C'est justement ce qu'il aimait qui le tenait éveillé toute la nuit. Il se demandait à quoi elle pouvait bien penser pour s'endormir. Il se demandait ce qu'elle pouvait aimer.
  - Je le ferai, avoua-t-il dans un murmure.   
Olivia récupéra sa tasse mais il l'en empêcha, déposant à sa place la vaisselle dans l'évier. Il remonta ses manches et s'en occupa comme un gentleman l'aurait fait.

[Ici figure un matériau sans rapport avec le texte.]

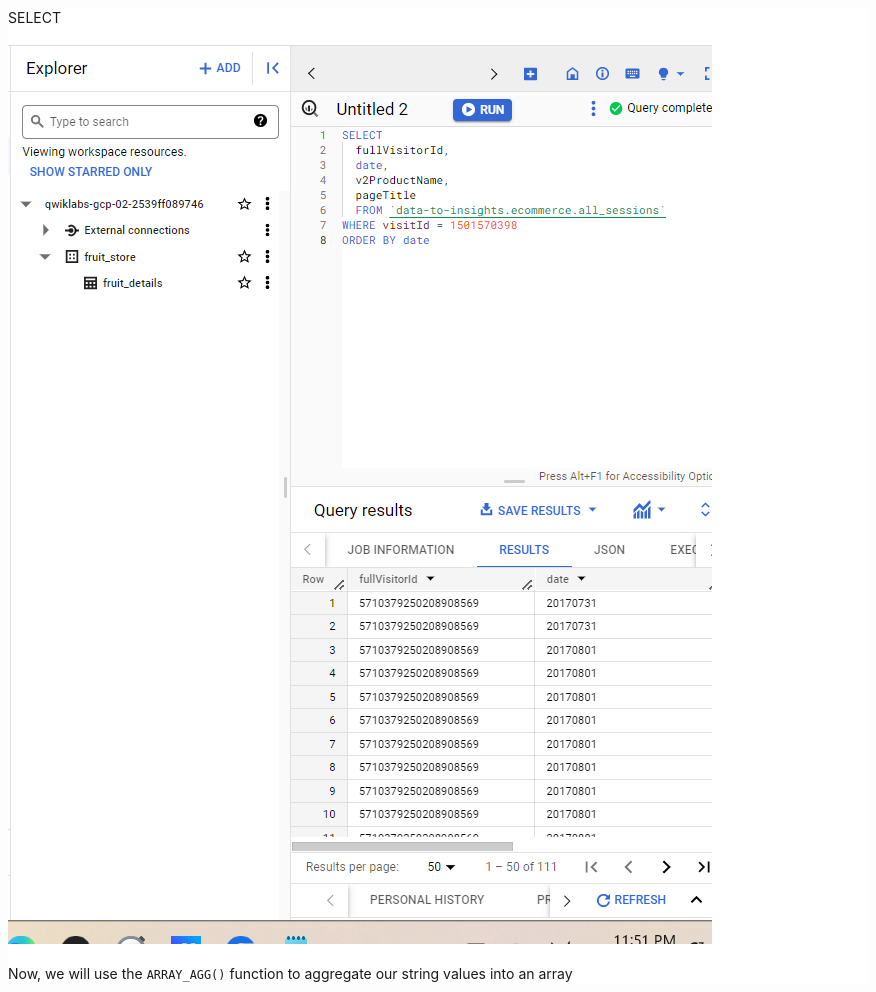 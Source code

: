SELECT

 ![1687902715121.png](./1687902715121.png)


Now, we will use the `ARRAY_AGG()` function to aggregate our string values into an array
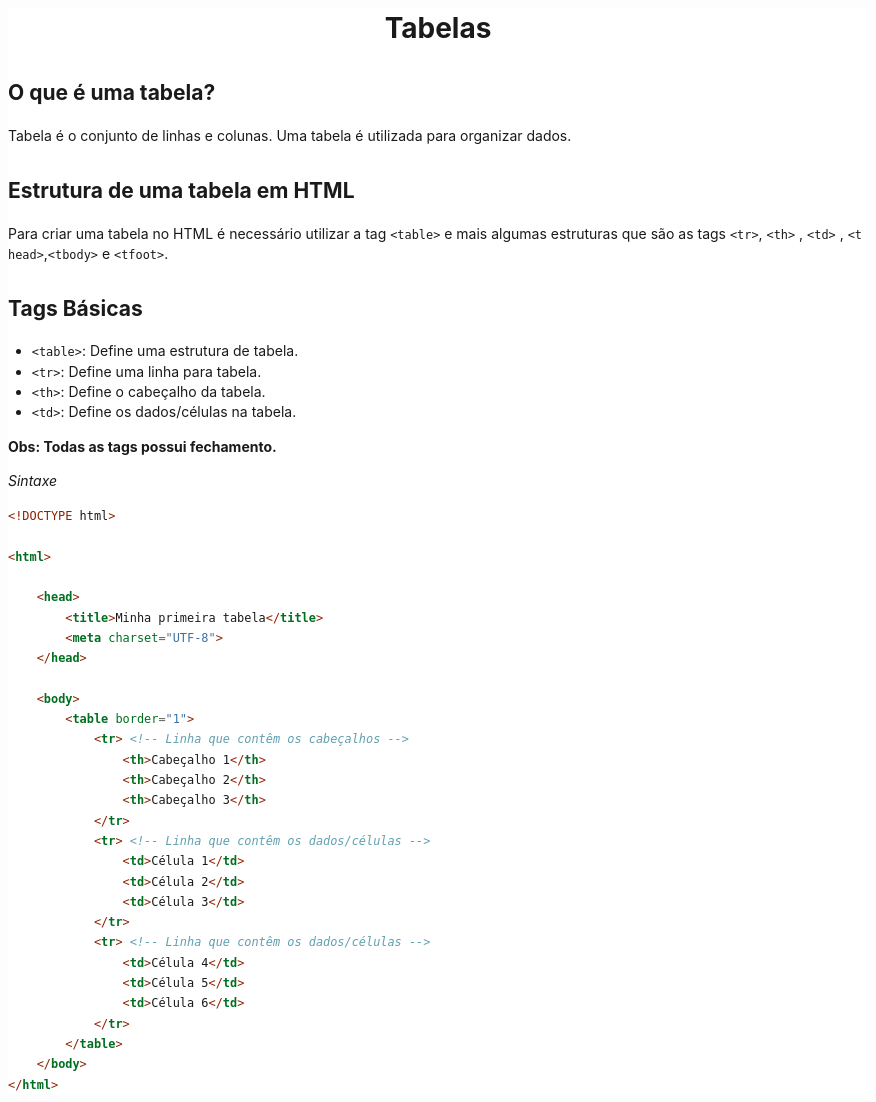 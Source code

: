 <h1 align = "center"> Tabelas </h1>

## O que é uma tabela?

Tabela é o conjunto de linhas e colunas. Uma tabela é utilizada para organizar dados.

## Estrutura de uma tabela em HTML

Para criar uma tabela no HTML é necessário utilizar a tag `<table>` e mais algumas estruturas que são as tags `<tr>`, `<th>` , `<td>` , `<thead>`,`<tbody>` e `<tfoot>`.

## Tags Básicas
- `<table>`: Define uma estrutura de tabela.
- `<tr>`: Define uma linha para tabela.
- `<th>`: Define o cabeçalho da tabela.
- `<td>`: Define os dados/células na tabela.  

**Obs: Todas as tags possui fechamento.**

_Sintaxe_
```html
<!DOCTYPE html>

<html>

    <head>
        <title>Minha primeira tabela</title>
        <meta charset="UTF-8">
    </head>

    <body>
        <table border="1">
            <tr> <!-- Linha que contêm os cabeçalhos -->
                <th>Cabeçalho 1</th>
                <th>Cabeçalho 2</th>
                <th>Cabeçalho 3</th>
            </tr>
            <tr> <!-- Linha que contêm os dados/células -->
                <td>Célula 1</td>
                <td>Célula 2</td>
                <td>Célula 3</td>
            </tr>
            <tr> <!-- Linha que contêm os dados/células -->
                <td>Célula 4</td>
                <td>Célula 5</td>
                <td>Célula 6</td>
            </tr>
        </table>
    </body>
</html>
```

Elle s'assit sur le petit tabouret en admirant ses muscles bander et ses épaules se mouvoir doucement, ses fesses galbées dans ce jean noir droit qui lui allait tellement bien. Son style semblait parfait et elle aimait beaucoup son raffinement d'une simplicité étudiée.   
- Allez-vous reposez, vous dormez debout, s'exclama-t-elle en le rejoignant et en lui touchant l'avant-bras dans un geste qui avait pour but de l'inciter à la laisser faire. 
Ils sentirent de nouveau une dynamique étrange passer d'un corps à l'autre et alors qu'il plantait son regard dans le sien elle le lâcha immédiatement, brûlée. Elle aurait pu se noyer dans le magma en fusion de ses yeux. Pour garder la tête froide il se racla la gorge et attrapa son trench-coat tout en se dirigeant vers la porte. 
- À ce soir, lança-t-elle en le regardant partir.
Il se retourna avant de fermer la porte, la détailla brièvement et répéta : 
- À ce soir.   
Alexander fit le tour d'un pas lourd, et traversa la place bondée. Il se retourna avant de la quitter et l'observa, à travers la vitrine, se mettre sur la pointe des pieds pour déverrouiller la plus haute des trois serrures de la porte vitrée. Olivia sentait son regard sur elle et s'appliqua à faire des mouvements amples et gracieux. Puis elle s'humecta les lèvres au moment où il se retira pour retrouver le repos qu'elle lui accordait enfin.